National Grid has announced plans for a project to explore how hydrogen gas could be used to heat homes and deliver green energy to industry.
It is partnering with Northern Gas Networks (NGN) and Fluxys Belgium to build a first of its kind offline hydrogen test facility in the UK.
The £10m facility at Spadeadam, Cumbria, will be built from a range of decommissioned assets, to create a network which will be used to trial hydrogen and will allow for accurate results to be analysed. Blends of hydrogen up to 100% will then be tested at transmission pressures, to assess how the assets perform.
The plans have been submitted to Ofgem and if funding is awarded, the aim is to start construction in 2021 with testing beginning in 2022.
Currently 85% of homes and 40% of the UK’s power needs are supplied by gas. But as the UK works towards becoming one of the world’s first net zero economies by 2050, the gas sector needs to demonstrate a viable pathway for decarbonisation.

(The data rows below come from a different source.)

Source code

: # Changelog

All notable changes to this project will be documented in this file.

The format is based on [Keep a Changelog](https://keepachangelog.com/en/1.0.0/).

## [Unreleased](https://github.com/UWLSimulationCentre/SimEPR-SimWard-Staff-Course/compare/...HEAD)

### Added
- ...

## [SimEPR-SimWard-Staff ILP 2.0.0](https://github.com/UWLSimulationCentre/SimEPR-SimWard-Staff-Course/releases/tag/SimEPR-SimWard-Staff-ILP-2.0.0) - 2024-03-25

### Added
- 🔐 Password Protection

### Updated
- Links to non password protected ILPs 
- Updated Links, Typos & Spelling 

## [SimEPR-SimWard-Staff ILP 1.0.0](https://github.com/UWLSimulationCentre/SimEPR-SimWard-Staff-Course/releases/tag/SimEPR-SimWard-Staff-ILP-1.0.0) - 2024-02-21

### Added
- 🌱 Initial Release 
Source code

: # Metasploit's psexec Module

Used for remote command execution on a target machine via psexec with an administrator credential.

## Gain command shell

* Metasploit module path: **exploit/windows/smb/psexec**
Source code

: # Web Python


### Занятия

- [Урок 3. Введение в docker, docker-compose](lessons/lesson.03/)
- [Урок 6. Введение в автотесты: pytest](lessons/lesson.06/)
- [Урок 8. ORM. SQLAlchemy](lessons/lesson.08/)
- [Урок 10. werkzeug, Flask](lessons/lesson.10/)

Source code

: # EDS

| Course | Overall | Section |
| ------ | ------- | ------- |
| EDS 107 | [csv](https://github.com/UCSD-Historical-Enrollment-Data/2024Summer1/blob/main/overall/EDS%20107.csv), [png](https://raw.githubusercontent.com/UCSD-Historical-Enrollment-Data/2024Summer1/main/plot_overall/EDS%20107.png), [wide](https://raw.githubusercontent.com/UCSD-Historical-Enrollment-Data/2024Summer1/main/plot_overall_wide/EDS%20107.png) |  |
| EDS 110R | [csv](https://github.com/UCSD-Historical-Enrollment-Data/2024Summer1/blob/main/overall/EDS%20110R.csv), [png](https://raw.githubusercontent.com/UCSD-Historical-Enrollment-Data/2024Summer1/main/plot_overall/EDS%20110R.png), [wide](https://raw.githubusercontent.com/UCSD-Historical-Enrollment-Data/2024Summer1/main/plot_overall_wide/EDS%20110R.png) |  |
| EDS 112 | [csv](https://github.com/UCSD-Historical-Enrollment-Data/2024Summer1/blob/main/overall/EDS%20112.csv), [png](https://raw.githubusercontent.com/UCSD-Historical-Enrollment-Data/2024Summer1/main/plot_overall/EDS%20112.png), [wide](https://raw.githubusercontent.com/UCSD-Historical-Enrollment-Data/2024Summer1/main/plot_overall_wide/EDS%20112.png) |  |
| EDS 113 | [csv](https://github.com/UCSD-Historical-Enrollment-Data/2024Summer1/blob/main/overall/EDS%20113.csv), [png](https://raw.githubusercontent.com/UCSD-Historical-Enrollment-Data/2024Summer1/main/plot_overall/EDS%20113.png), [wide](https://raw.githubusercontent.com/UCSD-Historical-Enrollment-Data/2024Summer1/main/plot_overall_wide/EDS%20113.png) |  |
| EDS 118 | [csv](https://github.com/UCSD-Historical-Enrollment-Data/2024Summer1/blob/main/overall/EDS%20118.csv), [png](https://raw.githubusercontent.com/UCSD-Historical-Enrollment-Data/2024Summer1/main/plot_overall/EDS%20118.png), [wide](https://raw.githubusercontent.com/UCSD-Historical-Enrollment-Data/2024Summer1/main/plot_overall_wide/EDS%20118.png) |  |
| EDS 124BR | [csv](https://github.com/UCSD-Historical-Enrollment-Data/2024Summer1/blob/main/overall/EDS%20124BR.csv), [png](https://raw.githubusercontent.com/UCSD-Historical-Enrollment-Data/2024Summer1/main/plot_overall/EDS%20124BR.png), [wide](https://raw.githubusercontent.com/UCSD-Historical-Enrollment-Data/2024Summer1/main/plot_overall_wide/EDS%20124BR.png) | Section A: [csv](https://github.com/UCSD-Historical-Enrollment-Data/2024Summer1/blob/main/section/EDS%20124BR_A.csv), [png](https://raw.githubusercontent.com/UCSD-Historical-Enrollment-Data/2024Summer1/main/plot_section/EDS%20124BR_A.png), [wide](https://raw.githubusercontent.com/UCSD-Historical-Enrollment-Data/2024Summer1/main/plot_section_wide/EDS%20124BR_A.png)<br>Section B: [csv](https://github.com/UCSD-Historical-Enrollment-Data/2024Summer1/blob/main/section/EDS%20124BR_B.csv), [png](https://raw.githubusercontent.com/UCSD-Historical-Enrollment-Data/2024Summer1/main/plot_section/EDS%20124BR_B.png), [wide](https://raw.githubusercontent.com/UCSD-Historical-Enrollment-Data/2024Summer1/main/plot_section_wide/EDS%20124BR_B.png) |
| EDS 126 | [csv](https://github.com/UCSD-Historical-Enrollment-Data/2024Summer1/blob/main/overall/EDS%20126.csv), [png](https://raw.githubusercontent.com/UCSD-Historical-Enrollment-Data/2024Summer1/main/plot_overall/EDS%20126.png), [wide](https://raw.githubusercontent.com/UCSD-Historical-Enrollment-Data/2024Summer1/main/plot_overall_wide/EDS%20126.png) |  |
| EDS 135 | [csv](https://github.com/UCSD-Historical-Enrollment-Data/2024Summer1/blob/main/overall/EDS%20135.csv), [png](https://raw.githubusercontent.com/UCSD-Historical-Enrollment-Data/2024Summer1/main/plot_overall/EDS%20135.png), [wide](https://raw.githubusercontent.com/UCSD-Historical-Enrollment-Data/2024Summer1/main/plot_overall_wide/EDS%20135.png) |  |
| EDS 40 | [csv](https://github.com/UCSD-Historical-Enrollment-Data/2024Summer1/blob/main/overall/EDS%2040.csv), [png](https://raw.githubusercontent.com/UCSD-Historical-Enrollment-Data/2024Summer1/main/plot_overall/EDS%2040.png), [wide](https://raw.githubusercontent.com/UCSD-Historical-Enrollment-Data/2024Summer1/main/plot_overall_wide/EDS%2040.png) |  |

Antony Green, Project Director for Hydrogen at National Grid, says: “If we truly want to reach a net zero decarbonised future, we need to replace methane with green alternatives like hydrogen. Sectors such as heat are difficult to decarbonise, and the importance of the gas networks to the UK’s current energy supply means trial projects like this are crucial if we are to deliver low carbon energy, reliably and safely to all consumers.”